Now, for the first time, National Geographic has compiled a digital
archive of its entire editorial cartography collection — every map
ever published in the magazine since the first issue in October
1888.

The collection is brimming with more than
6,000 maps (and counting), and you’ll have a chance to see some of
the highlights as the magazine’s cartographers explore the trove
and share one of their favorite maps each day. Follow @NatGeoMaps
on Twitter[1], Instagram[2], and Facebook[3] to see what they
discover. (The separate map archive is not available to the public,
but subscribers can see them in their respective issues in the
digital
magazine archive
[4].)

“It’s inspiring,” says Martin Gamache, National Geographic’s
director of cartography. “There’s tons of stuff in there that
struck me as being innovative and interesting.”

We’ll be digging through the collection as well to bring you
stories about some of the most intriguing maps we find. The gallery
above includes some tantalizing examples, such as the first
composite map of the United States created out of color satellite
photographs, and a clever way to get around Moscow’s ban on aerial
photography in order to create a birds-eye view of the Kremlin.

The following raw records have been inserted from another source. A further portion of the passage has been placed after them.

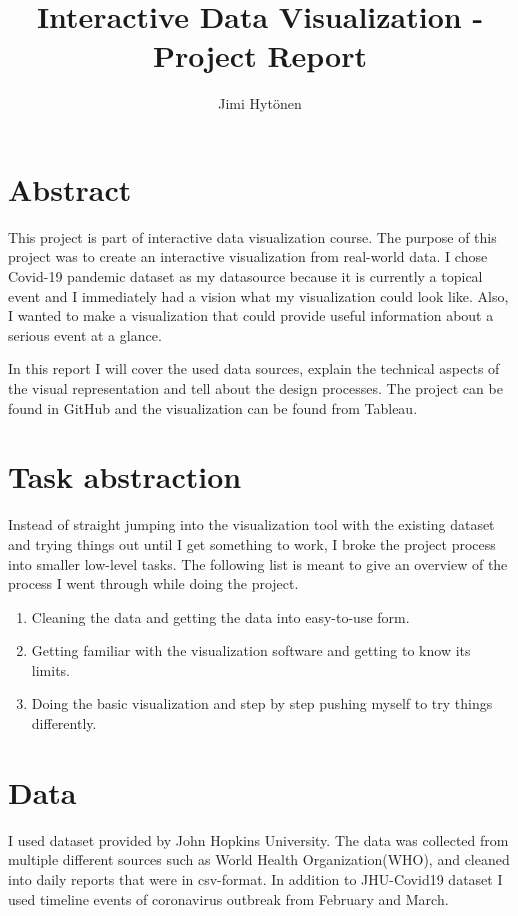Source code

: \documentclass[11pt]{article}
\title{Interactive Data Visualization - Project Report}
\author{
    Jimi Hytönen
}
\begin{document}
\maketitle

\vspace{0.5cm}
\section{Abstract}
This project is part of interactive data visualization course. The purpose of this project was to create an interactive visualization from real-world data. I chose Covid-19 pandemic dataset as my datasource because it is currently a topical event and I immediately had a vision what my visualization could look like. Also, I wanted to make a visualization that could provide useful information about a serious event at a glance.

In this report I will cover the used data sources, explain the technical aspects of the visual representation and tell about the design processes. The project can be found in GitHub\cite{git} and the visualization can be found from Tableau\cite{vis}.

\section{Task abstraction}
Instead of straight jumping into the visualization tool with the existing dataset and trying things out until I get something to work, I broke the project process into smaller low-level tasks. The following list is meant to give an overview of the process I went through while doing the project.
\begin{enumerate}
\item
Cleaning the data and getting the data into easy-to-use form.
\item
Getting familiar with the visualization software and getting to know its limits.
\item
Doing the basic visualization and step by step pushing myself to try things differently.
\end{enumerate}

\newpage
\section{Data}
I used dataset provided by John Hopkins University\cite{jhu}. The data was collected from multiple different sources such as World Health Organization(WHO), and cleaned into daily reports that were in csv-format.
In addition to JHU-Covid19 dataset I used timeline events of coronavirus outbreak from February\cite{feb} and March\cite{mar}.
\end{document}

The very first maps published by National Geographic in 1888
depict one of the most severe blizzards to ever hit the United
States (below). Nicknamed the Great White Hurricane, the three-day
storm crippled the Atlantic coast from the Chesapeake Bay all the
way into Canada, dumping almost 5 feet of snow in some places and
creating 50-foot snowdrifts. National Geographic used a set of four
maps to document temperature, pressure, and wind patterns on
successive days as the storm lashed the coast.

The maps accompany a blow-by-blow description of the conditions
that fed the storm, written by Edward Everett Hayden, a
meteorologist and one of the 33 founders of the National Geographic
Society. Hayden’s article also included a gripping account of the
travails of one ship as it struggled to survive the violent
blizzard. “Just before midnight a heavy sea struck the boat and
sent her over on her side,” he wrote. “Everything moveable was
thrown to leeward, and the water rushed down the forward hatch. But
again she righted, and the fight went on.”

It was the start of a long tradition in National
Geographic
magazine of enhancing storytelling with maps. The
maps of the storm were likely made by the U.S. Navy Hydrographic
Office, and the magazine continued to work with various outside
mapmakers like the U.S. Geological Survey until it established its
own cartography shop In 1915. Over the next century, the National
Geographic cartography department made thousands of maps for the
pages of the magazine and hundreds of poster supplement maps.

The goal of the cartography team, Gamache says, is to capture
readers’ imagination by conveying a sense of place, to give the
viewer an idea of how a place might look and feel. “I think when
we’re successful, it resonates with people,” he says.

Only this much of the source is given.